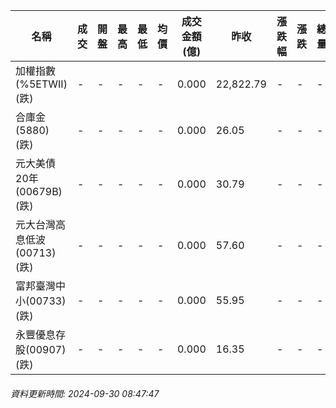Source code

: | 名稱 | 成交 | 開盤 | 最高 | 最低 | 均價 | 成交金額(億) | 昨收 | 漲跌幅 | 漲跌 | 總量 | 昨量 | 振幅 |
| -------- | -------- | -------- | -------- |-------- | -------- | -------- |-------- |-------- |-------- | -------- | -------- |-------- |
|加權指數(%5ETWII) (跌)|-|-|-|-|-|0.000|22,822.79|-|-|-|-|0.00%|
|合庫金(5880) (跌)|-|-|-|-|-|0.000|26.05|-|-|-|-|0.00%|
|元大美債20年(00679B) (跌)|-|-|-|-|-|0.000|30.79|-|-|-|-|0.00%|
|元大台灣高息低波(00713) (跌)|-|-|-|-|-|0.000|57.60|-|-|-|-|0.00%|
|富邦臺灣中小(00733) (跌)|-|-|-|-|-|0.000|55.95|-|-|-|-|0.00%|
|永豐優息存股(00907) (跌)|-|-|-|-|-|0.000|16.35|-|-|-|-|0.00%|
###### 資料更新時間: 2024-09-30 08:47:47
• • •
[TASK REQUIREMENTS] Each entry above must be set down word for word; none of its pictures belong in the copy.

[OUTPUT OF THE TASK]
Source code

: | 名稱 | 成交 | 開盤 | 最高 | 最低 | 均價 | 成交金額(億) | 昨收 | 漲跌幅 | 漲跌 | 總量 | 昨量 | 振幅 |
| -------- | -------- | -------- | -------- |-------- | -------- | -------- |-------- |-------- |-------- | -------- | -------- |-------- |
|加權指數(%5ETWII) (跌)|-|-|-|-|-|0.000|22,822.79|-|-|-|-|0.00%|
|合庫金(5880) (跌)|-|-|-|-|-|0.000|26.05|-|-|-|-|0.00%|
|元大美債20年(00679B) (跌)|-|-|-|-|-|0.000|30.79|-|-|-|-|0.00%|
|元大台灣高息低波(00713) (跌)|-|-|-|-|-|0.000|57.60|-|-|-|-|0.00%|
|富邦臺灣中小(00733) (跌)|-|-|-|-|-|0.000|55.95|-|-|-|-|0.00%|
|永豐優息存股(00907) (跌)|-|-|-|-|-|0.000|16.35|-|-|-|-|0.00%|
###### 資料更新時間: 2024-09-30 08:47:47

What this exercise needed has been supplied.